Maybe a Force is Necessary?

What Rust does differently is to enforce rules of how Rust code is written so it is memory-safe. For the most part, you have no choice, and that discipline is good. We would eventually gear towards that direction anyway, so why not now?

The Rust developers named this type of memory management ownership.

What is Ownership?

Ownership is Rust's central feature, and it mainly operates by three rules that the compiler checks at compile time. As a result, no runtime costs are incurred for any ownership features.

It begins to make sense why Rust's build time takes longer than most but runs faster than most.

Before we look at the ownership rules, let's learn the issues that it is addressing:

  1. Keeping track of what data is on the heap.

  2. Minimising the amount of duplicate data on the heap.

  3. Cleaning up unused data on the heap so we don't run out of memory.

A Crash Course on Stacks and Heap Memory

Because of the ownership rules, rust makes memory safety guarantees at compile time without needing a garbage collector.

The stack and heap are parts of the memory available for your code to use at runtime.

The stack stores values in the order it gets them and removes the values in opposite order [LIFO vibes]. The ownership rules are 'lighter' on stack memory because the size of items stored on it is fixed and known at compile time. The added advantage of data stored on the stack being close to each other makes it faster to access than the heap.

The heap is usually used for data unknown at compile time since their size is not fixed and can change during runtime. Like other languages, the actual data is stored in an allocated space on the heap, and a pointer to the data is stored on the stack.

Now, what are the ownership rules? It's simpler than you think :).

Simple doesn't mean easy.

The Ownership Rules

  1. Each value in Rust has a variable called its owner.

  2. There can be only one owner at one time.

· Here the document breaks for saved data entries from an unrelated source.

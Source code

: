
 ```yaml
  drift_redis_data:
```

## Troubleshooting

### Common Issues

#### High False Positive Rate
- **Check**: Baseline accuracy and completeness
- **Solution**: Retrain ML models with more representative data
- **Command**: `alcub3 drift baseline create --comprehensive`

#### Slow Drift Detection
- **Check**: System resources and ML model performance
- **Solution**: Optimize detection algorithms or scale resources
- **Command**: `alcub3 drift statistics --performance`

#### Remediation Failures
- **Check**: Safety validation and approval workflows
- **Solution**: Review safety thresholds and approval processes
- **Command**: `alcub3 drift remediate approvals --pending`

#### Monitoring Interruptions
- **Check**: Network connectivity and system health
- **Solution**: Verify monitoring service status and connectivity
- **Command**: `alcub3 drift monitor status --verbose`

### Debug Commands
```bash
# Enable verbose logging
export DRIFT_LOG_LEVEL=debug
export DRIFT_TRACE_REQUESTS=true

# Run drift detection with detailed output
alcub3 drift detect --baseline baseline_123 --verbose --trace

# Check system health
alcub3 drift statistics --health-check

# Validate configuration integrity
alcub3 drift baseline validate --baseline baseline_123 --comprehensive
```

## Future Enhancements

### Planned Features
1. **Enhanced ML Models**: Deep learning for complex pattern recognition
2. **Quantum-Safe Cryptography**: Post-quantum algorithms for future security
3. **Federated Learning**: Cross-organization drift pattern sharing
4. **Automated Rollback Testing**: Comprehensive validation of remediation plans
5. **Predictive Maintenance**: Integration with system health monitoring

  3. When an owner goes out of scope, the value will be dropped.

Is Ownership RAII?

Resource Acquisition Is Initialisation (RAII) is a pattern of deallocating resources at the end of an item's lifetime.

Trust me, I don't know why RAII is called RAII :)

It's the concept that matters, so it's all good.

"Rust pairs exactly one allocate with exactly one free". Meaning that each memory allocation is followed by only one deallocation once the variable goes out of scope. It is this pattern that makes it similar to the RAII guidelines.

A scope is the range within a program for which an item is valid. You can say rust deallocated memory when a variable's lifetime is over.

Are ownership rules an implementation of RAII? I'll leave that to your judgement :)

Concluding Thoughts

Today's lessons seem very technical, and they are. Trying to explain every little detail will take a series of articles and a few coding demonstrations. If you are curious to learn more, you can always refer to The Rust Book. My 100 Days of Rust article series aims to share daily lessons :).

Yeah, I'm not done with chapter 4, but for now, I need to let the understanding of ownership sink in. Unfortunately, I have five submissions due this weekend. So, I'll need to pause this challenge, finish up my school responsibilities, and regroup on Monday :(

I also managed to complete a Celsius to Fahrenheit calculator yesterday. I'm happy with the progress so far.